Stored data entries:
+ + +
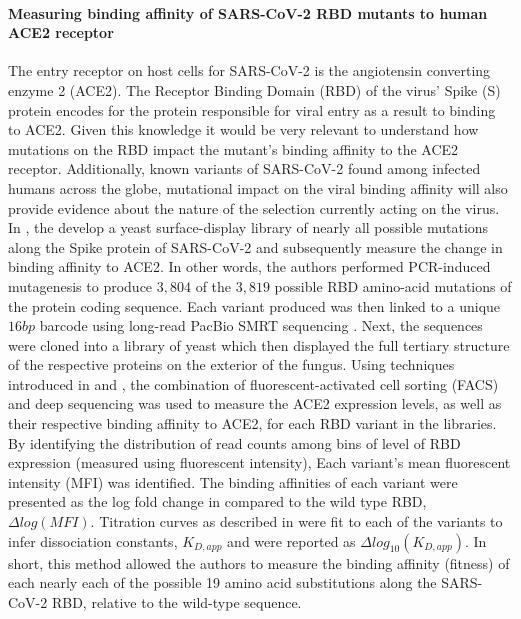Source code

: \documentclass{article}
\begin{document}
\paragraph{Measuring binding affinity of SARS-CoV-2 RBD mutants to human ACE2 receptor}
The entry receptor on host cells for SARS-CoV-2 is the angiotensin converting enzyme 2 (ACE2).
The Receptor Binding Domain (RBD) of the virus' Spike (S) protein encodes for the protein responsible for viral entry as a result to binding to ACE2.
Given this knowledge it would be very relevant to understand how mutations on the RBD impact the mutant's binding affinity to the ACE2 receptor.
Additionally, known variants of SARS-CoV-2 found among infected humans across the globe, mutational impact on the viral binding affinity will also provide evidence about the nature of the selection currently acting on the virus.
In \citet{Starr2020}, the develop a yeast surface-display library of nearly all possible mutations along the Spike protein of SARS-CoV-2 and subsequently measure the change in binding affinity to ACE2.
In other words, the authors performed PCR-induced mutagenesis to produce $3,804$ of the $3,819$ possible RBD amino-acid mutations of the protein coding sequence.
Each variant produced was then linked to a unique $16bp$ barcode using long-read PacBio SMRT sequencing \citep{Matreyek2018}.
Next, the sequences were cloned into a library of yeast which then displayed the full tertiary structure of the respective proteins on the exterior of the fungus.
Using techniques introduced in \citet{Adams2016} and \citet{Peterman2016}, the combination of fluorescent-activated cell sorting (FACS) and deep sequencing was used to measure the ACE2 expression levels, as well as their respective binding affinity to ACE2, for each RBD variant in the libraries. 
By identifying the distribution of read counts among bins of level of RBD expression (measured using fluorescent intensity), Each variant's mean fluorescent intensity (MFI) was identified.
The binding affinities of each variant were presented as the log fold change in compared to the wild type RBD, $\Delta log(MFI)$.
Titration curves as described in \citet{Peterman2016} were fit to each of the variants to infer dissociation constants, $K_{D, app}$ and were reported as $\Delta log_{10}(K_{D, app})$.
In short, this method allowed the authors to measure the binding affinity (fitness) of each nearly each of the possible 19 amino acid substitutions along the SARS-CoV-2 RBD, relative to the wild-type sequence.
\end{document}
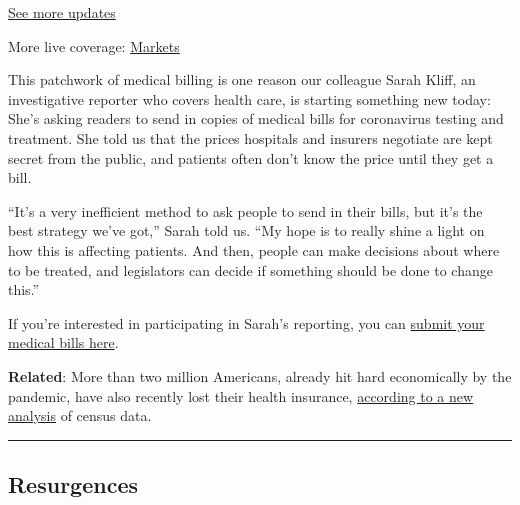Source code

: \href{https://www.nytimes3xbfgragh.onion/2020/08/04/world/coronavirus-cases.html?action=click\&pgtype=Article\&state=default\&region=MAIN_CONTENT_1\&context=storylines_live_updates}{See
more updates}

More live coverage:
\href{https://www.nytimes3xbfgragh.onion/live/2020/08/04/business/stock-market-today-coronavirus?action=click\&pgtype=Article\&state=default\&region=MAIN_CONTENT_1\&context=storylines_live_updates}{Markets}

This patchwork of medical billing is one reason our colleague Sarah
Kliff, an investigative reporter who covers health care, is starting
something new today: She's asking readers to send in copies of medical
bills for coronavirus testing and treatment. She told us that the prices
hospitals and insurers negotiate are kept secret from the public, and
patients often don't know the price until they get a bill.

``It's a very inefficient method to ask people to send in their bills,
but it's the best strategy we've got,'' Sarah told us. ``My hope is to
really shine a light on how this is affecting patients. And then, people
can make decisions about where to be treated, and legislators can decide
if something should be done to change this.''

If you're interested in participating in Sarah's reporting, you can
\href{https://www.nytimes3xbfgragh.onion/2020/08/03/reader-center/coronavirus-medical-bills.html}{submit
your medical bills here}.

\textbf{Related}: More than two million Americans, already hit hard
economically by the pandemic, have also recently lost their health
insurance,
\href{https://www.nytimes3xbfgragh.onion/2020/08/03/world/coronavirus-covid-19.html\#link-2dcb9c03}{according
to a new analysis} of census data.

\begin{center}\rule{0.5\linewidth}{\linethickness}\end{center}

\hypertarget{resurgences}{%
\subsection{Resurgences}\label{resurgences}}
+ + +
● The task: All entries must come back exactly as written, though without their pictures.

● Task response:
Source code

: \documentclass{article}
\begin{document}
\paragraph{Measuring binding affinity of SARS-CoV-2 RBD mutants to human ACE2 receptor}
The entry receptor on host cells for SARS-CoV-2 is the angiotensin converting enzyme 2 (ACE2).
The Receptor Binding Domain (RBD) of the virus' Spike (S) protein encodes for the protein responsible for viral entry as a result to binding to ACE2.
Given this knowledge it would be very relevant to understand how mutations on the RBD impact the mutant's binding affinity to the ACE2 receptor.
Additionally, known variants of SARS-CoV-2 found among infected humans across the globe, mutational impact on the viral binding affinity will also provide evidence about the nature of the selection currently acting on the virus.
In \citet{Starr2020}, the develop a yeast surface-display library of nearly all possible mutations along the Spike protein of SARS-CoV-2 and subsequently measure the change in binding affinity to ACE2.
In other words, the authors performed PCR-induced mutagenesis to produce $3,804$ of the $3,819$ possible RBD amino-acid mutations of the protein coding sequence.
Each variant produced was then linked to a unique $16bp$ barcode using long-read PacBio SMRT sequencing \citep{Matreyek2018}.
Next, the sequences were cloned into a library of yeast which then displayed the full tertiary structure of the respective proteins on the exterior of the fungus.
Using techniques introduced in \citet{Adams2016} and \citet{Peterman2016}, the combination of fluorescent-activated cell sorting (FACS) and deep sequencing was used to measure the ACE2 expression levels, as well as their respective binding affinity to ACE2, for each RBD variant in the libraries. 
By identifying the distribution of read counts among bins of level of RBD expression (measured using fluorescent intensity), Each variant's mean fluorescent intensity (MFI) was identified.
The binding affinities of each variant were presented as the log fold change in compared to the wild type RBD, $\Delta log(MFI)$.
Titration curves as described in \citet{Peterman2016} were fit to each of the variants to infer dissociation constants, $K_{D, app}$ and were reported as $\Delta log_{10}(K_{D, app})$.
In short, this method allowed the authors to measure the binding affinity (fitness) of each nearly each of the possible 19 amino acid substitutions along the SARS-CoV-2 RBD, relative to the wild-type sequence.
\end{document}
Source code

: \href{https://www.nytimes3xbfgragh.onion/2020/08/04/world/coronavirus-cases.html?action=click\&pgtype=Article\&state=default\&region=MAIN_CONTENT_1\&context=storylines_live_updates}{See
more updates}

More live coverage:
\href{https://www.nytimes3xbfgragh.onion/live/2020/08/04/business/stock-market-today-coronavirus?action=click\&pgtype=Article\&state=default\&region=MAIN_CONTENT_1\&context=storylines_live_updates}{Markets}

This patchwork of medical billing is one reason our colleague Sarah
Kliff, an investigative reporter who covers health care, is starting
something new today: She's asking readers to send in copies of medical
bills for coronavirus testing and treatment. She told us that the prices
hospitals and insurers negotiate are kept secret from the public, and
patients often don't know the price until they get a bill.

``It's a very inefficient method to ask people to send in their bills,
but it's the best strategy we've got,'' Sarah told us. ``My hope is to
really shine a light on how this is affecting patients. And then, people
can make decisions about where to be treated, and legislators can decide
if something should be done to change this.''

If you're interested in participating in Sarah's reporting, you can
\href{https://www.nytimes3xbfgragh.onion/2020/08/03/reader-center/coronavirus-medical-bills.html}{submit
your medical bills here}.

\textbf{Related}: More than two million Americans, already hit hard
economically by the pandemic, have also recently lost their health
insurance,
\href{https://www.nytimes3xbfgragh.onion/2020/08/03/world/coronavirus-covid-19.html\#link-2dcb9c03}{according
to a new analysis} of census data.

\begin{center}\rule{0.5\linewidth}{\linethickness}\end{center}

\hypertarget{resurgences}{%
\subsection{Resurgences}\label{resurgences}}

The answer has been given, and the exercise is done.